▶ _PROBLEM DESCRIPTION_
Write out, word for word, every line in the data below from the one containing "###### How do" to the one containing "For example, I", both of them included.

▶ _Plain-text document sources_
::::::::::

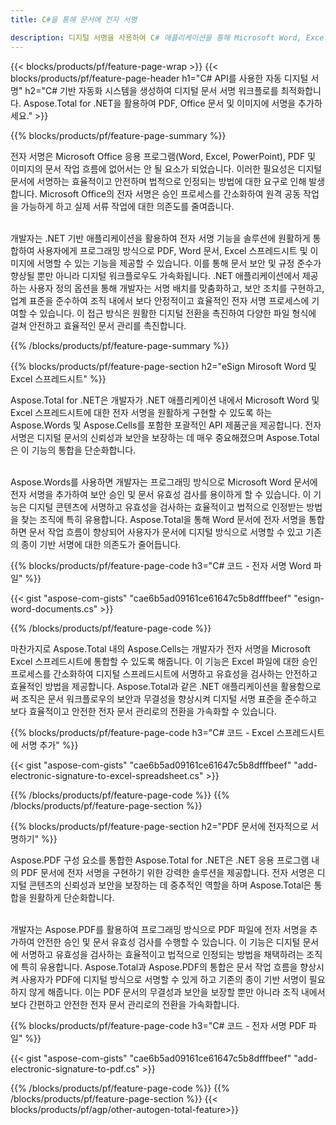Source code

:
 ```yaml
---
title: C#을 통해 문서에 전자 서명 

description: 디지털 서명을 사용하여 C# 애플리케이션을 통해 Microsoft Word, Excel, PowerPoint, PDF 및 이미지를 포함한 파일에 서명하세요. 앱을 통해 온라인으로 전자 서명을 추가하세요.
---
```


{{< blocks/products/pf/feature-page-wrap >}}
{{< blocks/products/pf/feature-page-header h1="C# API를 사용한 자동 디지털 서명" h2="C# 기반 자동화 시스템을 생성하여 디지털 문서 서명 워크플로를 최적화합니다. Aspose.Total for .NET을 활용하여 PDF, Office 문서 및 이미지에 서명을 추가하세요." >}}

{{% blocks/products/pf/feature-page-summary %}}

전자 서명은 Microsoft Office 응용 프로그램(Word, Excel, PowerPoint), PDF 및 이미지의 문서 작업 흐름에 없어서는 안 될 요소가 되었습니다. 이러한 필요성은 디지털 문서에 서명하는 효율적이고 안전하며 법적으로 인정되는 방법에 대한 요구로 인해 발생합니다. Microsoft Office의 전자 서명은 승인 프로세스를 간소화하여 원격 공동 작업을 가능하게 하고 실제 서류 작업에 대한 의존도를 줄여줍니다. <br /><br />

개발자는 .NET 기반 애플리케이션을 활용하여 전자 서명 기능을 솔루션에 원활하게 통합하여 사용자에게 프로그래밍 방식으로 PDF, Word 문서, Excel 스프레드시트 및 이미지에 서명할 수 있는 기능을 제공할 수 있습니다. 이를 통해 문서 보안 및 규정 준수가 향상될 뿐만 아니라 디지털 워크플로우도 가속화됩니다. .NET 애플리케이션에서 제공하는 사용자 정의 옵션을 통해 개발자는 서명 배치를 맞춤화하고, 보안 조치를 구현하고, 업계 표준을 준수하여 조직 내에서 보다 안정적이고 효율적인 전자 서명 프로세스에 기여할 수 있습니다. 이 접근 방식은 원활한 디지털 전환을 촉진하여 다양한 파일 형식에 걸쳐 안전하고 효율적인 문서 관리를 촉진합니다. 

{{% /blocks/products/pf/feature-page-summary  %}}

{{% blocks/products/pf/feature-page-section  h2="eSign Mirosoft Word 및 Excel 스프레드시트" %}}

Aspose.Total for .NET은 개발자가 .NET 애플리케이션 내에서 Microsoft Word 및 Excel 스프레드시트에 대한 전자 서명을 원활하게 구현할 수 있도록 하는 Aspose.Words 및 Aspose.Cells를 포함한 포괄적인 API 제품군을 제공합니다. 전자 서명은 디지털 문서의 신뢰성과 보안을 보장하는 데 매우 중요해졌으며 Aspose.Total은 이 기능의 통합을 단순화합니다.<br /><br />

Aspose.Words를 사용하면 개발자는 프로그래밍 방식으로 Microsoft Word 문서에 전자 서명을 추가하여 보안 승인 및 문서 유효성 검사를 용이하게 할 수 있습니다. 이 기능은 디지털 콘텐츠에 서명하고 유효성을 검사하는 효율적이고 법적으로 인정받는 방법을 찾는 조직에 특히 유용합니다. Aspose.Total을 통해 Word 문서에 전자 서명을 통합하면 문서 작업 흐름이 향상되어 사용자가 문서에 디지털 방식으로 서명할 수 있고 기존의 종이 기반 서명에 대한 의존도가 줄어듭니다.

{{% blocks/products/pf/feature-page-code h3="C# 코드 - 전자 서명 Word 파일" %}}

{{< gist "aspose-com-gists" "cae6b5ad09161ce61647c5b8dfffbeef" "esign-word-documents.cs" >}}

{{% /blocks/products/pf/feature-page-code  %}}

마찬가지로 Aspose.Total 내의 Aspose.Cells는 개발자가 전자 서명을 Microsoft Excel 스프레드시트에 통합할 수 있도록 해줍니다. 이 기능은 Excel 파일에 대한 승인 프로세스를 간소화하여 디지털 스프레드시트에 서명하고 유효성을 검사하는 안전하고 효율적인 방법을 제공합니다. Aspose.Total과 같은 .NET 애플리케이션을 활용함으로써 조직은 문서 워크플로우의 보안과 무결성을 향상시켜 디지털 서명 표준을 준수하고 보다 효율적이고 안전한 전자 문서 관리로의 전환을 가속화할 수 있습니다.


{{% blocks/products/pf/feature-page-code h3="C# 코드 - Excel 스프레드시트에 서명 추가" %}}

{{< gist "aspose-com-gists" "cae6b5ad09161ce61647c5b8dfffbeef" "add-electronic-signature-to-excel-spreadsheet.cs" >}}

{{% /blocks/products/pf/feature-page-code  %}}
{{% /blocks/products/pf/feature-page-section %}}

{{% blocks/products/pf/feature-page-section  h2="PDF 문서에 전자적으로 서명하기" %}}

Aspose.PDF 구성 요소를 통합한 Aspose.Total for .NET은 .NET 응용 프로그램 내의 PDF 문서에 전자 서명을 구현하기 위한 강력한 솔루션을 제공합니다. 전자 서명은 디지털 콘텐츠의 신뢰성과 보안을 보장하는 데 중추적인 역할을 하며 Aspose.Total은 통합을 원활하게 단순화합니다.<br /><br />

개발자는 Aspose.PDF를 활용하여 프로그래밍 방식으로 PDF 파일에 전자 서명을 추가하여 안전한 승인 및 문서 유효성 검사를 수행할 수 있습니다. 이 기능은 디지털 문서에 서명하고 유효성을 검사하는 효율적이고 법적으로 인정되는 방법을 채택하려는 조직에 특히 유용합니다. Aspose.Total과 Aspose.PDF의 통합은 문서 작업 흐름을 향상시켜 사용자가 PDF에 디지털 방식으로 서명할 수 있게 하고 기존의 종이 기반 서명이 필요하지 않게 해줍니다. 이는 PDF 문서의 무결성과 보안을 보장할 뿐만 아니라 조직 내에서 보다 간편하고 안전한 전자 문서 관리로의 전환을 가속화합니다.

{{% blocks/products/pf/feature-page-code h3="C# 코드 - 전자 서명 PDF 파일" %}}

{{< gist "aspose-com-gists" "cae6b5ad09161ce61647c5b8dfffbeef" "add-electronic-signature-to-pdf.cs" >}}

{{% /blocks/products/pf/feature-page-code  %}}
{{% /blocks/products/pf/feature-page-section %}}
{{< blocks/products/pf/agp/other-autogen-total-feature>}}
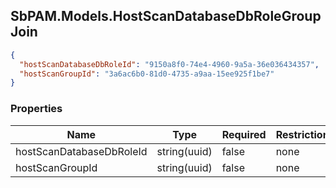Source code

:
<h2 id="tocS_SbPAM.Models.HostScanDatabaseDbRoleGroupJoin">SbPAM.Models.HostScanDatabaseDbRoleGroupJoin</h2>

<a id="schemasbpam.models.hostscandatabasedbrolegroupjoin"></a>
<a id="schema_SbPAM.Models.HostScanDatabaseDbRoleGroupJoin"></a>
<a id="tocSsbpam.models.hostscandatabasedbrolegroupjoin"></a>
<a id="tocssbpam.models.hostscandatabasedbrolegroupjoin"></a>

```json
{
  "hostScanDatabaseDbRoleId": "9150a8f0-74e4-4960-9a5a-36e036434357",
  "hostScanGroupId": "3a6ac6b0-81d0-4735-a9aa-15ee925f1be7"
}

```

### Properties

|Name|Type|Required|Restrictions|Description|
|---|---|---|---|---|
|hostScanDatabaseDbRoleId|string(uuid)|false|none|none|
|hostScanGroupId|string(uuid)|false|none|none|


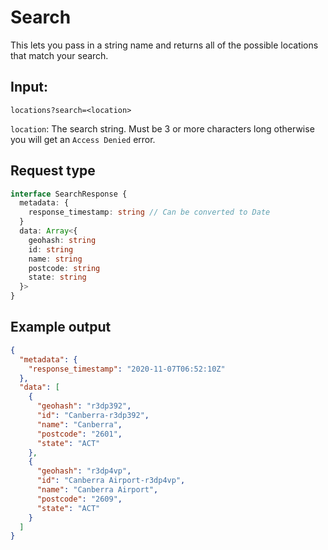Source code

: # Search
This lets you pass in a string name and returns all of the possible locations that match your search.

## Input: 
`locations?search=<location>`

`location`: The search string. Must be 3 or more characters long otherwise you will get an `Access Denied` error.

## Request type
```ts
interface SearchResponse {
  metadata: {
    response_timestamp: string // Can be converted to Date
  }
  data: Array<{
    geohash: string
    id: string
    name: string
    postcode: string
    state: string
  }>
}
```

## Example output
```json
{
  "metadata": {
    "response_timestamp": "2020-11-07T06:52:10Z"
  },
  "data": [
    {
      "geohash": "r3dp392",
      "id": "Canberra-r3dp392",
      "name": "Canberra",
      "postcode": "2601",
      "state": "ACT"
    },
    {
      "geohash": "r3dp4vp",
      "id": "Canberra Airport-r3dp4vp",
      "name": "Canberra Airport",
      "postcode": "2609",
      "state": "ACT"
    }
  ]
}
```
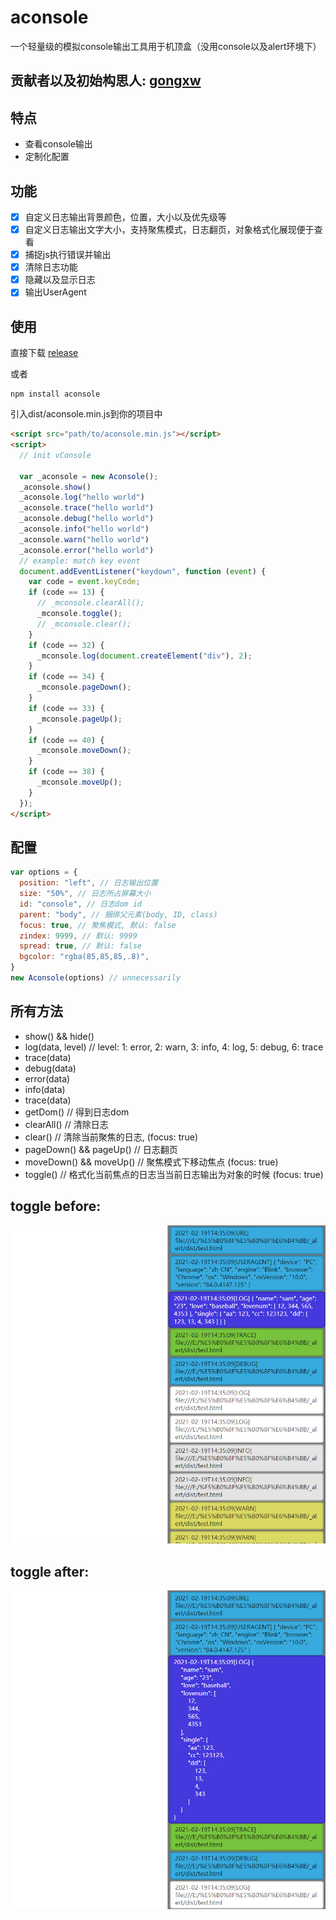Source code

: aconsole
==============================

一个轻量级的模拟console输出工具用于机顶盒（没用console以及alert环境下）

## 贡献者以及初始构思人: [gongxw](https://github.com/gongxw)
## 特点

- 查看console输出
- 定制化配置

## 功能

- [x] 自定义日志输出背景颜色，位置，大小以及优先级等
- [x] 自定义日志输出文字大小，支持聚焦模式，日志翻页，对象格式化展现便于查看
- [x] 捕捉js执行错误并输出
- [x] 清除日志功能
- [x] 隐藏以及显示日志
- [x] 输出UserAgent

## 使用

直接下载 [release](https://github.com/Maxfengyan/aconsole/releases/download/0.0.1/aconsole.min.js)

或者

```
npm install aconsole
```

引入dist/aconsole.min.js到你的项目中

```html
<script src="path/to/aconsole.min.js"></script>
<script>
  // init vConsole
  
  var _aconsole = new Aconsole();
  _aconsole.show()
  _aconsole.log("hello world") 
  _aconsole.trace("hello world") 
  _aconsole.debug("hello world")
  _aconsole.info("hello world")
  _aconsole.warn("hello world")
  _aconsole.error("hello world")
  // example: match key event
  document.addEventListener("keydown", function (event) {
    var code = event.keyCode;
    if (code == 13) {
      // _mconsole.clearAll();
      _mconsole.toggle();
      // _mconsole.clear();
    }
    if (code == 32) {
      _mconsole.log(document.createElement("div"), 2);
    }
    if (code == 34) {
      _mconsole.pageDown();
    }
    if (code == 33) {
      _mconsole.pageUp();
    }
    if (code == 40) {
      _mconsole.moveDown();
    }
    if (code == 38) {
      _mconsole.moveUp();
    }
  });
</script>
```

## 配置

```javascript
var options = {
  position: "left", // 日志输出位置
  size: "50%", // 日志所占屏幕大小
  id: "console", // 日志dom id
  parent: "body", // 捆绑父元素(body, ID, class)
  focus: true, // 聚焦模式, 默认: false
  zindex: 9999, // 默认: 9999
  spread: true, // 默认: false
  bgcolor: "rgba(85,85,85,.8)",
}
new Aconsole(options) // unnecessarily
```

## 所有方法
- show() && hide()
- log(data, level) // level: 1: error, 2: warn, 3: info, 4: log, 5: debug, 6: trace
- trace(data)
- debug(data)
- error(data)
- info(data)
- trace(data)
- getDom() // 得到日志dom
- clearAll() // 清除日志
- clear() // 清除当前聚焦的日志, (focus: true)
- pageDown() && pageUp() // 日志翻页
- moveDown() && moveUp() // 聚焦模式下移动焦点 (focus: true)
- toggle() // 格式化当前焦点的日志当当前日志输出为对象的时候 (focus: true)

## toggle before:

<img src="./image/1.jpg">

## toggle after:
<img src="./image/2.jpg">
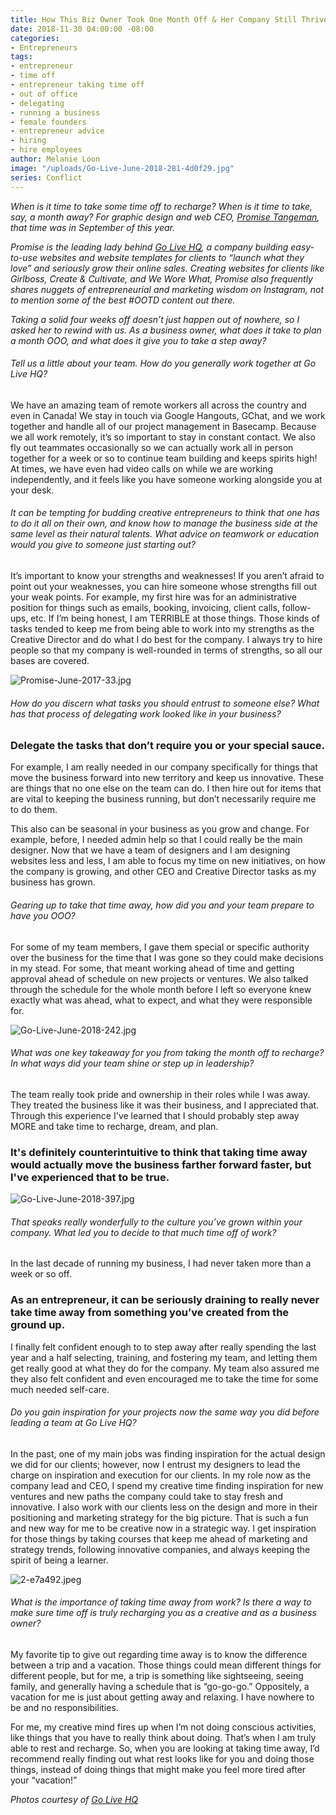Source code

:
 ```yaml
---
title: How This Biz Owner Took One Month Off & Her Company Still Thrived
date: 2018-11-30 04:00:00 -08:00
categories:
- Entrepreneurs
tags:
- entrepreneur
- time off
- entrepreneur taking time off
- out of office
- delegating
- running a business
- female founders
- entrepreneur advice
- hiring
- hire employees
author: Melanie Loon
image: "/uploads/Go-Live-June-2018-281-4d0f29.jpg"
series: Conflict
---
```


_When is it time to take some time off to recharge? When is it time to take, say, a month away? For graphic design and web CEO, [Promise Tangeman](https://www.instagram.com/promisetangeman/), that time was in September of this year._

_Promise is the leading lady behind [Go Live HQ](https://www.golivehq.co/), a company building easy-to-use websites and website templates for clients to “launch what they love” and seriously grow their online sales. Creating websites for clients like Girlboss, Create & Cultivate, and We Wore What, Promise also frequently shares nuggets of entrepreneurial and marketing wisdom on Instagram, not to mention some of the best #OOTD content out there._

_Taking a solid four weeks off doesn’t just happen out of nowhere, so I asked her to rewind with us. As a business owner, what does it take to plan a month OOO, and what does it give you to take a step away?_

###### Tell us a little about your team. How do you generally work together at Go Live HQ?

We have an amazing team of remote workers all across the country and even in Canada! We stay in touch via Google Hangouts, GChat, and we work together and handle all of our project management in Basecamp. Because we all work remotely, it’s so important to stay in constant contact. We also fly out teammates occasionally so we can actually work all in person together for a week or so to continue team building and keeps spirits high! At times, we have even had video calls on while we are working independently, and it feels like you have someone working alongside you at your desk. 

###### It can be tempting for budding creative entrepreneurs to think that one has to do it all on their own, and know how to manage the business side at the same level as their natural talents. What advice on teamwork or education would you give to someone just starting out?

It’s important to know your strengths and weaknesses! If you aren’t afraid to point out your weaknesses, you can hire someone whose strengths fill out your weak points. For example, my first hire was for an administrative position for things such as emails, booking, invoicing, client calls, follow-ups, etc. If I’m being honest, I am TERRIBLE at those things. Those kinds of tasks tended to keep me from being able to work into my strengths as the Creative Director and do what I do best for the company. I always try to hire people so that my company is well-rounded in terms of strengths, so all our bases are covered. 

![Promise-June-2017-33.jpg](/uploads/Promise-June-2017-33.jpg)

###### How do you discern what tasks you should entrust to someone else? What has that process of delegating work looked like in your business?

### Delegate the tasks that don’t require you or your special sauce. 

For example, I am really needed in our company specifically for things that move the business forward into new territory and keep us innovative. These are things that no one else on the team can do. I then hire out for items that are vital to keeping the business running, but don’t necessarily require me to do them. 

This also can be seasonal in your business as you grow and change. For example, before, I needed admin help so that I could really be the main designer. Now that we have a team of designers and I am designing websites less and less, I am able to focus my time on new initiatives, on how the company is growing, and other CEO and Creative Director tasks as my business has grown.

###### Gearing up to take that time away, how did you and your team prepare to have you OOO?

For some of my team members, I gave them special or specific authority over the business for the time that I was gone so they could make decisions in my stead. For some, that meant working ahead of time and getting approval ahead of schedule on new projects or ventures. We also talked through the schedule for the whole month before I left so everyone knew exactly what was ahead, what to expect, and what they were responsible for. 

![Go-Live-June-2018-242.jpg](/uploads/Go-Live-June-2018-242.jpg)

###### What was one key takeaway for you from taking the month off to recharge? In what ways did your team shine or step up in leadership?

The team really took pride and ownership in their roles while I was away. They treated the business like it was their business, and I appreciated that. Through this experience I've learned that I should probably step away MORE and take time to recharge, dream, and plan. 

### It's definitely counterintuitive to think that taking time away would actually move the business farther forward faster, but I've experienced that to be true.

![Go-Live-June-2018-397.jpg](/uploads/Go-Live-June-2018-397.jpg)

###### That speaks really wonderfully to the culture you’ve grown within your company. What led you to decide to that much time off of work?

In the last decade of running my business, I had never taken more than a week or so off. 

### As an entrepreneur, it can be seriously draining to really never take time away from something you’ve created from the ground up. 

I finally felt confident enough to to step away after really spending the last year and a half selecting, training, and fostering my team, and letting them get really good at what they do for the company. My team also assured me they also felt confident and even encouraged me to take the time for some much needed self-care. 

###### Do you gain inspiration for your projects now the same way you did before leading a team at Go Live HQ?

In the past, one of my main jobs was finding inspiration for the actual design we did for our clients; however, now I entrust my designers to lead the charge on inspiration and execution for our clients. In my role now as the company lead and CEO, I spend my creative time finding inspiration for new ventures and new paths the company could take to stay fresh and innovative. I also work with our clients less on the design and more in their positioning and marketing strategy for the big picture. That is such a fun and new way for me to be creative now in a strategic way. I get inspiration for those things by taking courses that keep me ahead of marketing and strategy trends, following innovative companies, and always keeping the spirit of being a learner. 

![2-e7a492.jpeg](/uploads/2-e7a492.jpeg)

###### What is the importance of taking time away from work? Is there a way to make sure time off is truly recharging you as a creative and as a business owner?

My favorite tip to give out regarding time away is to know the difference between a trip and a vacation. Those things could mean different things for different people, but for me, a trip is something like sightseeing, seeing family, and generally having a schedule that is “go-go-go.” Oppositely, a vacation for me is just about getting away and relaxing. I have nowhere to be and no responsibilities. 

For me, my creative mind fires up when I’m not doing conscious activities, like things that you have to really think about doing. That’s when I am truly able to rest and recharge. So, when you are looking at taking time away, I’d recommend really finding out what rest looks like for you and doing those things, instead of doing things that might make you feel more tired after your “vacation!”

_Photos courtesy of [Go Live HQ](https://www.golivehq.co/)_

::::::::::

▶ _RESPONSE TO THIS EXERCISE_
###### How do you discern what tasks you should entrust to someone else? What has that process of delegating work looked like in your business?

### Delegate the tasks that don’t require you or your special sauce. 

For example, I am really needed in our company specifically for things that move the business forward into new territory and keep us innovative. These are things that no one else on the team can do. I then hire out for items that are vital to keeping the business running, but don’t necessarily require me to do them. 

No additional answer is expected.